5.2.3 Samenwerking met mammografische eenheden (ME) In de samenwerkingsovereenkomst tussen de ME en het CvKO staat dat de mammografische eenheid de vrouw benadert op een respectvolle en klantvriendelijke wijze en haar informatie verstrekt over het verloop en de vooren nadelen van het bevolkingsonderzoek naar borstkanker.

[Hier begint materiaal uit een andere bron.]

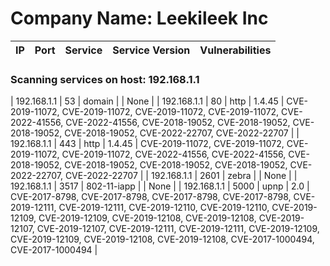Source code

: # Company Name: Leekileek Inc

| IP | Port | Service | Service Version | Vulnerabilities |
|----|------|---------|------------------|-----------------|
### Scanning services on host: 192.168.1.1
| 192.168.1.1 | 53 | domain |  | None |
| 192.168.1.1 | 80 | http | 1.4.45 | CVE-2019-11072, CVE-2019-11072, CVE-2019-11072, CVE-2019-11072, CVE-2022-41556, CVE-2022-41556, CVE-2018-19052, CVE-2018-19052, CVE-2018-19052, CVE-2018-19052, CVE-2022-22707, CVE-2022-22707 |
| 192.168.1.1 | 443 | http | 1.4.45 | CVE-2019-11072, CVE-2019-11072, CVE-2019-11072, CVE-2019-11072, CVE-2022-41556, CVE-2022-41556, CVE-2018-19052, CVE-2018-19052, CVE-2018-19052, CVE-2018-19052, CVE-2022-22707, CVE-2022-22707 |
| 192.168.1.1 | 2601 | zebra |  | None |
| 192.168.1.1 | 3517 | 802-11-iapp |  | None |
| 192.168.1.1 | 5000 | upnp | 2.0 | CVE-2017-8798, CVE-2017-8798, CVE-2017-8798, CVE-2017-8798, CVE-2019-12111, CVE-2019-12111, CVE-2019-12110, CVE-2019-12110, CVE-2019-12109, CVE-2019-12109, CVE-2019-12108, CVE-2019-12108, CVE-2019-12107, CVE-2019-12107, CVE-2019-12111, CVE-2019-12111, CVE-2019-12109, CVE-2019-12109, CVE-2019-12108, CVE-2019-12108, CVE-2017-1000494, CVE-2017-1000494 |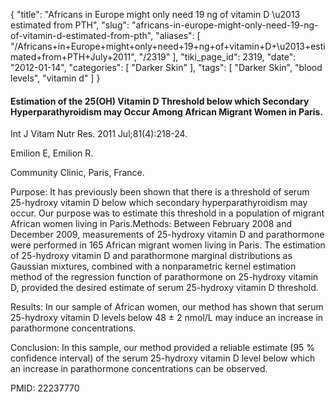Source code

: {
    "title": "Africans in Europe might only need 19 ng of vitamin D \u2013 estimated from PTH",
    "slug": "africans-in-europe-might-only-need-19-ng-of-vitamin-d-estimated-from-pth",
    "aliases": [
        "/Africans+in+Europe+might+only+need+19+ng+of+vitamin+D+\u2013+estimated+from+PTH+July+2011",
        "/2319"
    ],
    "tiki_page_id": 2319,
    "date": "2012-01-14",
    "categories": [
        "Darker Skin"
    ],
    "tags": [
        "Darker Skin",
        "blood levels",
        "vitamin d"
    ]
}


#### Estimation of the 25(OH) Vitamin D Threshold below which Secondary Hyperparathyroidism may Occur Among African Migrant Women in Paris.

Int J Vitam Nutr Res. 2011 Jul;81(4):218-24.

Emilion E, Emilion R.

Community Clinic, Paris, France.

Purpose: It has previously been shown that there is a threshold of serum 25-hydroxy vitamin D below which secondary hyperparathyroidism may occur. Our purpose was to estimate this threshold in a population of migrant African women living in Paris.Methods: Between February 2008 and December 2009, measurements of 25-hydroxy vitamin D and parathormone were performed in 165 African migrant women living in Paris. The estimation of 25-hydroxy vitamin D and parathormone marginal distributions as Gaussian mixtures, combined with a nonparametric kernel estimation method of the regression function of parathormone on 25-hydroxy vitamin D, provided the desired estimate of serum 25-hydroxy vitamin D threshold.

Results: In our sample of African women, our method has shown that serum 25-hydroxy vitamin D levels below 48 ± 2 nmol/L may induce an increase in parathormone concentrations.

Conclusion: In this sample, our method provided a reliable estimate (95 % confidence interval) of the serum 25-hydroxy vitamin D level below which an increase in parathormone concentrations can be observed.

PMID:     22237770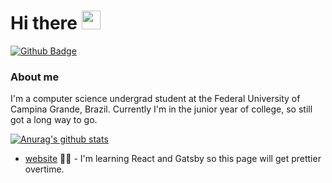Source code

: # Hi there <img src="https://raw.githubusercontent.com/MartinHeinz/MartinHeinz/master/wave.gif" width="30px">


[![Github Badge](https://img.shields.io/badge/-Github-000?style=flat-square&logo=Github&logoColor=white&link=https://github.com/fagnerpsantos)](https://github.com/pedrosqra)

### About me
I'm a computer science undergrad student at the Federal University of Campina Grande, Brazil. Currently I'm in the junior year of college, so still got a long way to go.


[![Anurag's github stats](https://github-readme-stats.vercel.app/api?username=pedrosqra)](https://github.com/pedrosqra/github-readme-stats&show_icons=true)


- [website](https://pedrosqra.github.io) ✍🏼 - I'm learning React and Gatsby so this page will get prettier overtime.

Ter ondersteuning zal hiervoor een tool uitgewerkt worden op vraag van de Vlaamse Werkgroep Bevolkingsonderzoek naar Borstkanker De ME worden ook aangesproken om actiemateriaal ter beschikking te stellen van het doelpubliek. Zij verlenen regelmatig hun medewerking aan lokale sensibiliseringsprojecten (bv Actie 2012,…). Sommige ME werken ook actief mee aan de organisatie van groepsscreening en aan de randactiviteiten. Een aantal radiologen verbonden aan de ME gaven ook in 2012 infosessies over BKO aan de hand van de consensuspresentatie. Sporadisch wordt voor specifieke projecten de mammobiel buiten de normale planning ingeschakeld (bv Mamma’Care, actie in Lommel).

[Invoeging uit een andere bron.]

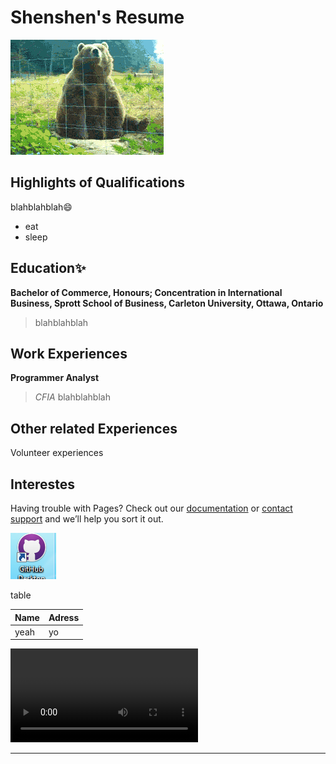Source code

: # Shenshen's Resume
![hello](hello.gif)

## Highlights of Qualifications
blahblahblah:smile:
- eat
- sleep

## Education:sparkles: 
**Bachelor of Commerce, Honours; Concentration in International Business, Sprott School of Business, Carleton University, Ottawa, Ontario**
> blahblahblah

## Work Experiences
**Programmer Analyst**
> *CFIA*
> blahblahblah

## Other related Experiences
Volunteer experiences
## Interestes

Having trouble with Pages? Check out our [documentation](https://help.github.com/categories/github-pages-basics/) or [contact support](https://github.com/contact) and we’ll help you sort it out.


![pictures](samplepicture.PNG)


table

|Name         | Adress|
|-------------|-------|
|yeah         |  yo   |

![video](woods.MOV)

---
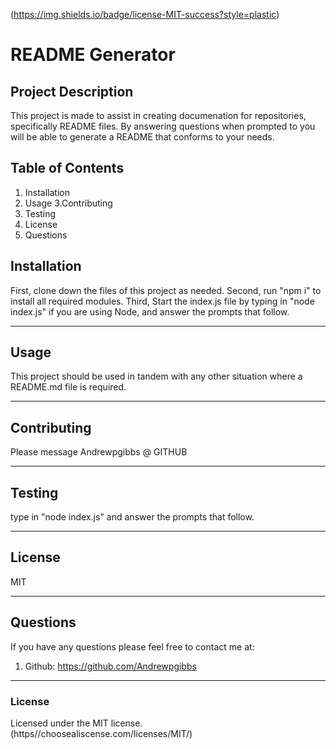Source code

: 
 (https://img.shields.io/badge/license-MIT-success?style=plastic)
  # README Generator

  ## Project Description
  This project is made to assist in creating documenation for repositories, specifically README files. By answering questions when prompted to you will be able to generate a README that conforms to your needs.

  ## Table of Contents
  1. Installation 
  2. Usage
  3.Contributing 
  4. Testing
  5. License
  6. Questions 

  ## Installation

  First, clone down the files of this project as needed. Second, run "npm i" to install all required modules. Third, Start the index.js file by typing in "node index.js" if you are using Node, and answer the prompts that follow.

  ---------------------------------------------
  ## Usage

  This project should be used in tandem with any other situation where a README.md file is required.

  ---------------------------------------------
  ## Contributing

  Please message Andrewpgibbs @ GITHUB 

  ---------------------------------------------
  ## Testing

  type in "node index.js" and answer the prompts that follow.

  ---------------------------------------------

  ## License

  MIT

  ---------------------------------------------

  ## Questions

  If you have any questions please feel free to contact me at:
  1) Github: https://github.com/Andrewpgibbs

  ---------------------------------------------

  ### License

  Licensed under the MIT license. (https//choosealiscense.com/licenses/MIT/)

5.2.4 Samenwerking met andere kankerorganisaties Tweejaarlijks organiseert de Vlaamse Liga tegen Kanker de Kom Op tegen Kanker-campagne, gekoppeld aan fondsenwerving. Op geregelde tijdstippen plaatst de VLK deze massamediacampagne in het teken van de Vlaamse gezondheidsdoelstellingen in het algemeen en het bevolkingsonderzoek naar borstkanker in het bijzonder. Dit gebeurde in 2001 en 2007. Een belangrijke kwaliteitsparameter in de borstkankersceening is het aantal intervalkankers. Sinds enkele jaren worden gegevens uitgewisseld tussen het CvKO en de Stichting om de intervalkankers te kunnen bepalen. In het kader van lokale acties wordt soms samengewerkt met niet-gouvernementele organisaties die specifiek rond (borst)kanker werken, zoals de Vlaamse Liga tegen Kanker, de Stichting tegen Kanker, Think Pink en Pink Ribbon. In 2012 gebeurde een aanzet voor verkenning van toekomstige samenwerking. Dit wordt in 2013 verder opgenomen.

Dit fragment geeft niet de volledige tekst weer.